[[ MATERIAL FOR THIS EXERCISE open ]]

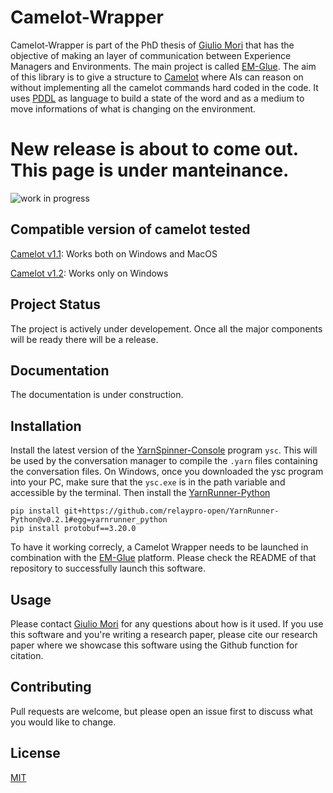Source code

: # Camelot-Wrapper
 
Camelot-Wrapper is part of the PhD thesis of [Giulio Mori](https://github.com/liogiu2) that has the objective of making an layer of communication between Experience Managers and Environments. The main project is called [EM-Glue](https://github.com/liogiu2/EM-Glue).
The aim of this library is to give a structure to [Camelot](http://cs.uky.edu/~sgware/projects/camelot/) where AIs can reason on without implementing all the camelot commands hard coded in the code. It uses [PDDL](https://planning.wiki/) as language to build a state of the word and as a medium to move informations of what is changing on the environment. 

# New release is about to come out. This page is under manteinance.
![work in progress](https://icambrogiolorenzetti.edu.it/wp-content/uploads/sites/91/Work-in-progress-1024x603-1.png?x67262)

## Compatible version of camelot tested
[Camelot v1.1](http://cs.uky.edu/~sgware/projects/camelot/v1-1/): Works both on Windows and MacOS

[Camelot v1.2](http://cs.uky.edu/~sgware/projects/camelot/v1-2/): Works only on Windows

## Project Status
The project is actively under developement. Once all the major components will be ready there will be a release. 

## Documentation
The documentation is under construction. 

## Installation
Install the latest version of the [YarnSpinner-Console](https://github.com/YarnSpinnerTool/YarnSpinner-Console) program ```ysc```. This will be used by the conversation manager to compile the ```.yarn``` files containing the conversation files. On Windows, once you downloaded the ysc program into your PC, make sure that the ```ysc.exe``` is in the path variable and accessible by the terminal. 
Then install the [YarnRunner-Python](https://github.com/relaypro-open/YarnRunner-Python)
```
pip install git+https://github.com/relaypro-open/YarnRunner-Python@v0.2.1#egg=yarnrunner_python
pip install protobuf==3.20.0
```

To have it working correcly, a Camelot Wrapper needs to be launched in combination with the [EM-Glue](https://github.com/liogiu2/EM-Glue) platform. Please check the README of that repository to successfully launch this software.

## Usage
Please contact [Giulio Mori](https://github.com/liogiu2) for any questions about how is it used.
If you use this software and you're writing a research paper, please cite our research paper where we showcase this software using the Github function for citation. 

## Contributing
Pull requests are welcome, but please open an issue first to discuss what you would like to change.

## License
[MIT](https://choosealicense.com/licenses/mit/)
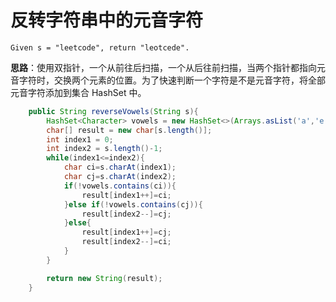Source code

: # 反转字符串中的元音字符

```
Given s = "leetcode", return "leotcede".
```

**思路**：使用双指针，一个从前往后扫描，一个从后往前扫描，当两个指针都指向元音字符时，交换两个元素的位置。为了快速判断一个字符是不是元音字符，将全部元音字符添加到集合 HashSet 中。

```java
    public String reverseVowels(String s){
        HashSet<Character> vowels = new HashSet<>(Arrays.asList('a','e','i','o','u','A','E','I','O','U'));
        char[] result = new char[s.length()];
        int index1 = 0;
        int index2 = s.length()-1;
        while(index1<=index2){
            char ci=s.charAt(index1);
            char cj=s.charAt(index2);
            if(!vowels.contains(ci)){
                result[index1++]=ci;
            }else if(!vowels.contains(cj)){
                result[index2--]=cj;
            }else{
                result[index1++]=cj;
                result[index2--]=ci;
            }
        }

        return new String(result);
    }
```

[[ MATERIAL FOR THIS EXERCISE closed ]]
[[ MATERIAL FOR THIS EXERCISE open ]]

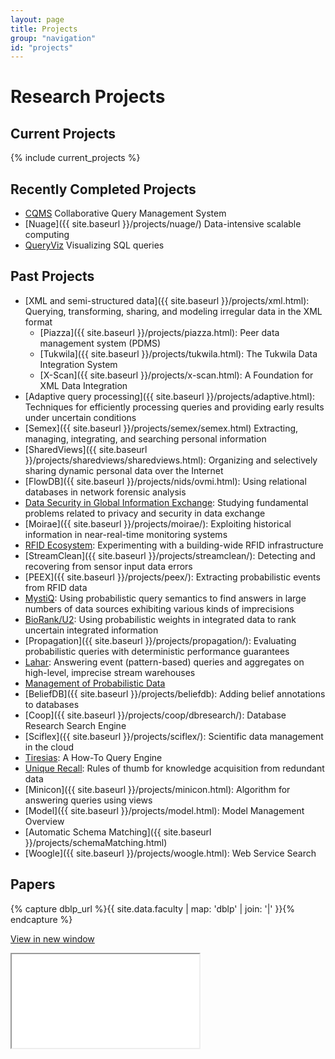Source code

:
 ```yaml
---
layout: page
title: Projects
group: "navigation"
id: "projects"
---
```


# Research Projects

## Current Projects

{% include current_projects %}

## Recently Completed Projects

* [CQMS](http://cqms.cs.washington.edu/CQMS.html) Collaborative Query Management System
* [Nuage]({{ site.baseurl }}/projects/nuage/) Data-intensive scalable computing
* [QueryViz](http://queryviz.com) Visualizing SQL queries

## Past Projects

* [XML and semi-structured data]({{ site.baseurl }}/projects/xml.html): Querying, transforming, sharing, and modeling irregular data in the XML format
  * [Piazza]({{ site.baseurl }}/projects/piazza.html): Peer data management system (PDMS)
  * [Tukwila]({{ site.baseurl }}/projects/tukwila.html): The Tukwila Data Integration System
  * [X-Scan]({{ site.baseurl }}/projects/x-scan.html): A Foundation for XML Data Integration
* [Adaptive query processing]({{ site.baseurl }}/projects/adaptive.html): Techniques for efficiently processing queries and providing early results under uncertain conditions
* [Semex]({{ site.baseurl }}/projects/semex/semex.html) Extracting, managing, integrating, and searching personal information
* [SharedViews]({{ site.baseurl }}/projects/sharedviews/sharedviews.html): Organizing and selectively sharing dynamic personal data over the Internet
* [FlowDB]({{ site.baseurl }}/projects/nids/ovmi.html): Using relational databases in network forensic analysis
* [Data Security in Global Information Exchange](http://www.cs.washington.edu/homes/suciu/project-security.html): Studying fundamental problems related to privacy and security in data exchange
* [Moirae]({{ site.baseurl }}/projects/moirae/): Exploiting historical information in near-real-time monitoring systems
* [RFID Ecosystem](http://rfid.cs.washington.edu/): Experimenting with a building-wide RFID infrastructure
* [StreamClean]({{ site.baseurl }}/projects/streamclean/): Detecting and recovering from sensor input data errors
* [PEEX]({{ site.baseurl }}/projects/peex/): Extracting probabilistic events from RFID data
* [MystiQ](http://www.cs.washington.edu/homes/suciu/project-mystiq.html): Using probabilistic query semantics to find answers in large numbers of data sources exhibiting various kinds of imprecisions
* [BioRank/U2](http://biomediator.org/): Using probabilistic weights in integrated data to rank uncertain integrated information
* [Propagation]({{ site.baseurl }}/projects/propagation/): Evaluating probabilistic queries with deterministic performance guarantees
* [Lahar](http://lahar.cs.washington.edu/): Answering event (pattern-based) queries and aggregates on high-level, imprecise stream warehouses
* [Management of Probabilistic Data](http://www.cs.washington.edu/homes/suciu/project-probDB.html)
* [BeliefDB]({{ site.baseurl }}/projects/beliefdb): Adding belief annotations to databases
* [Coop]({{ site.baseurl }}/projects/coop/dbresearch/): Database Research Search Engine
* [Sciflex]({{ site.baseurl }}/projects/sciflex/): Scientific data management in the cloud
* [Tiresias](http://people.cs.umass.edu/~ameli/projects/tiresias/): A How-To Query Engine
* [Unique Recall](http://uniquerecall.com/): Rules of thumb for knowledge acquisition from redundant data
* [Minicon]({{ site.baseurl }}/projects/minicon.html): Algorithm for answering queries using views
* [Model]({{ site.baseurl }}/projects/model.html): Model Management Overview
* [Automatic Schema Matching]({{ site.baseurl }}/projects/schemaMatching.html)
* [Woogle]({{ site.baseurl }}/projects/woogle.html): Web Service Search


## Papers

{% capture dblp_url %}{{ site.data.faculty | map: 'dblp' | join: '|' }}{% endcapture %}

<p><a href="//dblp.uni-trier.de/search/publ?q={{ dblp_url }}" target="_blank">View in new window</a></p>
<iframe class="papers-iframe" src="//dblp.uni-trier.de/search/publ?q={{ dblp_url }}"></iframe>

[[ MATERIAL FOR THIS EXERCISE closed ]]
[[ MATERIAL FOR THIS EXERCISE open ]]

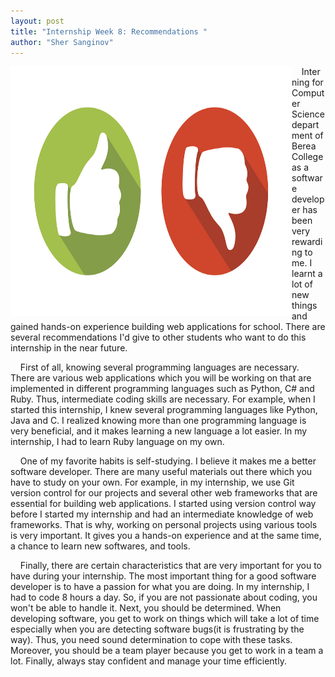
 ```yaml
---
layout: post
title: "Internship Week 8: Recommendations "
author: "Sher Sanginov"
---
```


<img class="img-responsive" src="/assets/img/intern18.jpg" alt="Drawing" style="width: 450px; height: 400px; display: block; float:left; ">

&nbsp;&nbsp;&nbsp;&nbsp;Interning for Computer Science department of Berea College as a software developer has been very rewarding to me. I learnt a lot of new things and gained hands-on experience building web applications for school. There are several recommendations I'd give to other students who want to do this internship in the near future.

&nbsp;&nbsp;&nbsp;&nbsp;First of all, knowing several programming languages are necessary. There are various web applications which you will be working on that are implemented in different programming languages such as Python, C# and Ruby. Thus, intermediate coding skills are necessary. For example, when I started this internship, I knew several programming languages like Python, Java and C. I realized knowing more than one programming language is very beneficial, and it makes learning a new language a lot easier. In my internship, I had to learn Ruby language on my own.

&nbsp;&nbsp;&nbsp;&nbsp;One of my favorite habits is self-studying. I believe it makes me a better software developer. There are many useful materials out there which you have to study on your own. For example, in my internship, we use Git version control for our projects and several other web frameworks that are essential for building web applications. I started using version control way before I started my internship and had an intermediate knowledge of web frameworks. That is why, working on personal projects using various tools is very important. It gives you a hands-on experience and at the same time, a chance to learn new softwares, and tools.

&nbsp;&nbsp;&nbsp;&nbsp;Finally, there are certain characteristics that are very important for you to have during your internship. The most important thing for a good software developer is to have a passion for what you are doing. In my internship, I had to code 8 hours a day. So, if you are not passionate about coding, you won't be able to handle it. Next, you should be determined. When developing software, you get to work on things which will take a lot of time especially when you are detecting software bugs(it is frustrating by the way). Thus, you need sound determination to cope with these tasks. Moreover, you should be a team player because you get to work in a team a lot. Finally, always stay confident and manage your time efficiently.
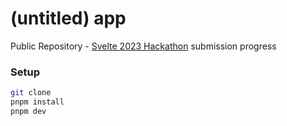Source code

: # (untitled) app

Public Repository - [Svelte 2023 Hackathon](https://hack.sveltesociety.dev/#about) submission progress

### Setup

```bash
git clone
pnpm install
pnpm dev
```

[[ MATERIAL FOR THIS EXERCISE closed ]]

WHAT YOU ARE ASKED TO DO:
Provide only the count of lines above in which the word "databases" occurs.

SOLUTION TO THE EXERCISE:
2